» What you should do: Repeat each entry below exactly, omitting any picture it holds.

[Stored data]
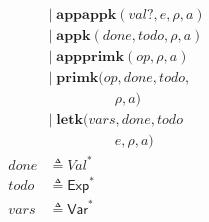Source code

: \documentclass[12pt,draft]{article}
\begin{document}
\begin{multicols*}{2}
\begin{center}
\begin{align*}
        &|\; \textbf{appappk}(val?, e, \rho, a) \\
        &|\; \textbf{appk}(done, todo, \rho, a) \\
        &|\; \textbf{appprimk}(op, \rho, a) \\
        &|\; \textbf{primk}(op, done, todo, \\
        &\;\;\;\;\;\;\;\;\;\;\;\;\;\;\;\;\;\rho, a) \\
        &|\; \textbf{letk}(vars, done, todo \\
        &\;\;\;\;\;\;\;\;\;\;\;\;\;\;\;\;\;e, \rho, a) \\
done &\triangleq \textit{Val}^* \\
todo &\triangleq \textsf{Exp}^* \\
vars &\triangleq \textsf{Var}^*
\end{align*}
\end{center}
\end{multicols*}


\newpage
\end{document}
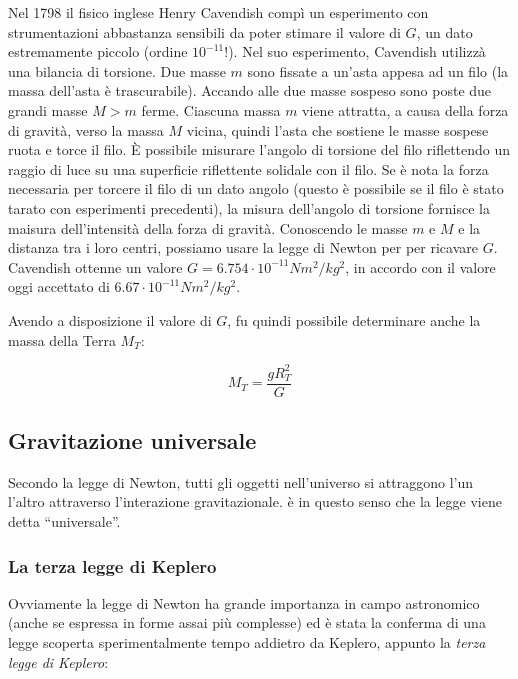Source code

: Nel 1798 il fisico inglese Henry Cavendish compì un esperimento con
strumentazioni abbastanza sensibili da poter stimare il valore di $G$,
un dato estremamente piccolo (ordine $10^{-11}$!). Nel suo esperimento,
Cavendish utilizzà una bilancia di torsione. Due masse $m$ sono fissate
a un'asta appesa ad un filo (la massa dell'asta è trascurabile).
Accando alle due masse sospeso sono poste due grandi masse $M > m$ ferme.
Ciascuna massa $m$ viene attratta, a causa della forza di gravità,
verso la massa $M$ vicina, quindi l'asta che sostiene le masse sospese
ruota e torce il filo. È possibile misurare l'angolo di torsione del
filo riflettendo un raggio di luce su una superficie riflettente
solidale con il filo. Se è nota la forza necessaria per torcere il
filo di un dato angolo (questo è possibile se il filo è stato tarato
con esperimenti precedenti), la misura dell'angolo di torsione fornisce
la maisura dell'intensità della forza di gravità. Conoscendo le masse
$m$ e $M$ e la distanza tra i loro centri, possiamo usare la legge
di Newton per per ricavare $G$.
Cavendish ottenne un valore $G = 6.754 \cdot 10^{-11} Nm^2/kg^2$,
in accordo con il valore oggi accettato di $6.67 \cdot 10^{-11} Nm^2/kg^2$.

Avendo a disposizione il valore di $G$, fu quindi possibile determinare
anche la massa della Terra $M_T$:

\[ M_T = \frac{gR_T^2}{G} \]

\subsection{Gravitazione universale}
Secondo la legge di Newton, tutti gli oggetti nell'universo si attraggono l'un l'altro
attraverso l'interazione gravitazionale. è in questo senso che la legge viene detta
``universale''.


\subsubsection{La terza legge di Keplero}
Ovviamente la legge di Newton ha grande importanza in campo astronomico (anche
se espressa in forme assai più complesse) ed è stata la conferma di una legge scoperta
sperimentalmente tempo addietro da Keplero, appunto la \textit{terza legge di Keplero}:

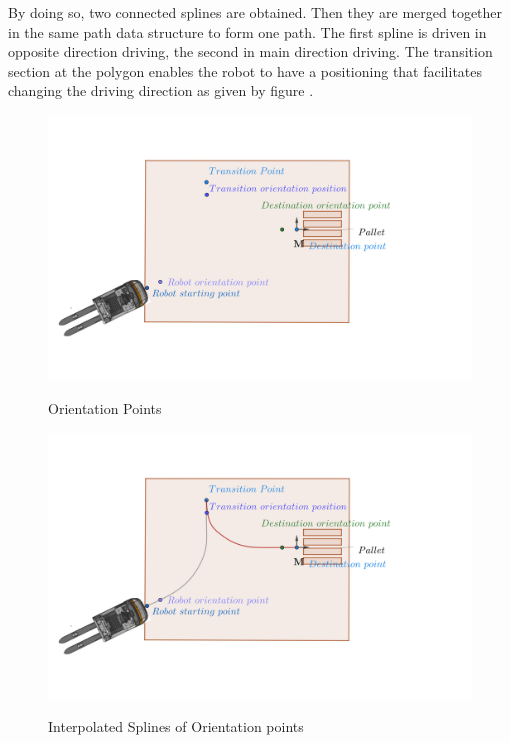 By doing so, two connected splines are obtained. Then they are merged together in the same path data structure to 
form one path. The first spline is driven in opposite direction driving, the second in main direction driving. 
The transition section at the polygon enables the robot to have a positioning that facilitates changing the driving direction
as given by figure .

\begin{figure}[H]
    \begin{center}
        \includegraphics[width=5in]{images/Chap2/Orientation_points.png}\\
        \caption{Orientation Points}
        \label{Orientation}
        \end{center}    
\end{figure}

\begin{figure}[H]
    \begin{center}
        \includegraphics[width=5in]{images/Chap2/Orientation_points_with_spline.png}\\
        \caption{Interpolated Splines of Orientation points}
        \label{Spline ori}
        \end{center}    
\end{figure}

» The answer:
Source code

: \documentclass[12pt,draft]{article}
\begin{document}
\begin{multicols*}{2}
\begin{center}
\begin{align*}
        &|\; \textbf{appappk}(val?, e, \rho, a) \\
        &|\; \textbf{appk}(done, todo, \rho, a) \\
        &|\; \textbf{appprimk}(op, \rho, a) \\
        &|\; \textbf{primk}(op, done, todo, \\
        &\;\;\;\;\;\;\;\;\;\;\;\;\;\;\;\;\;\rho, a) \\
        &|\; \textbf{letk}(vars, done, todo \\
        &\;\;\;\;\;\;\;\;\;\;\;\;\;\;\;\;\;e, \rho, a) \\
done &\triangleq \textit{Val}^* \\
todo &\triangleq \textsf{Exp}^* \\
vars &\triangleq \textsf{Var}^*
\end{align*}
\end{center}
\end{multicols*}


\newpage
\end{document}
Source code

: Nel 1798 il fisico inglese Henry Cavendish compì un esperimento con
strumentazioni abbastanza sensibili da poter stimare il valore di $G$,
un dato estremamente piccolo (ordine $10^{-11}$!). Nel suo esperimento,
Cavendish utilizzà una bilancia di torsione. Due masse $m$ sono fissate
a un'asta appesa ad un filo (la massa dell'asta è trascurabile).
Accando alle due masse sospeso sono poste due grandi masse $M > m$ ferme.
Ciascuna massa $m$ viene attratta, a causa della forza di gravità,
verso la massa $M$ vicina, quindi l'asta che sostiene le masse sospese
ruota e torce il filo. È possibile misurare l'angolo di torsione del
filo riflettendo un raggio di luce su una superficie riflettente
solidale con il filo. Se è nota la forza necessaria per torcere il
filo di un dato angolo (questo è possibile se il filo è stato tarato
con esperimenti precedenti), la misura dell'angolo di torsione fornisce
la maisura dell'intensità della forza di gravità. Conoscendo le masse
$m$ e $M$ e la distanza tra i loro centri, possiamo usare la legge
di Newton per per ricavare $G$.
Cavendish ottenne un valore $G = 6.754 \cdot 10^{-11} Nm^2/kg^2$,
in accordo con il valore oggi accettato di $6.67 \cdot 10^{-11} Nm^2/kg^2$.

Avendo a disposizione il valore di $G$, fu quindi possibile determinare
anche la massa della Terra $M_T$:

\[ M_T = \frac{gR_T^2}{G} \]

\subsection{Gravitazione universale}
Secondo la legge di Newton, tutti gli oggetti nell'universo si attraggono l'un l'altro
attraverso l'interazione gravitazionale. è in questo senso che la legge viene detta
``universale''.


\subsubsection{La terza legge di Keplero}
Ovviamente la legge di Newton ha grande importanza in campo astronomico (anche
se espressa in forme assai più complesse) ed è stata la conferma di una legge scoperta
sperimentalmente tempo addietro da Keplero, appunto la \textit{terza legge di Keplero}:

 By doing so, two connected splines are obtained. Then they are merged together in the same path data structure to 
form one path. The first spline is driven in opposite direction driving, the second in main direction driving. 
The transition section at the polygon enables the robot to have a positioning that facilitates changing the driving direction
as given by figure .

\begin{figure}[H]
    \begin{center}
        \includegraphics[width=5in]{images/Chap2/Orientation_points.png}\\
        \caption{Orientation Points}
        \label{Orientation}
        \end{center}    
\end{figure}

\begin{figure}[H]
    \begin{center}
        \includegraphics[width=5in]{images/Chap2/Orientation_points_with_spline.png}\\
        \caption{Interpolated Splines of Orientation points}
        \label{Spline ori}
        \end{center}    
\end{figure}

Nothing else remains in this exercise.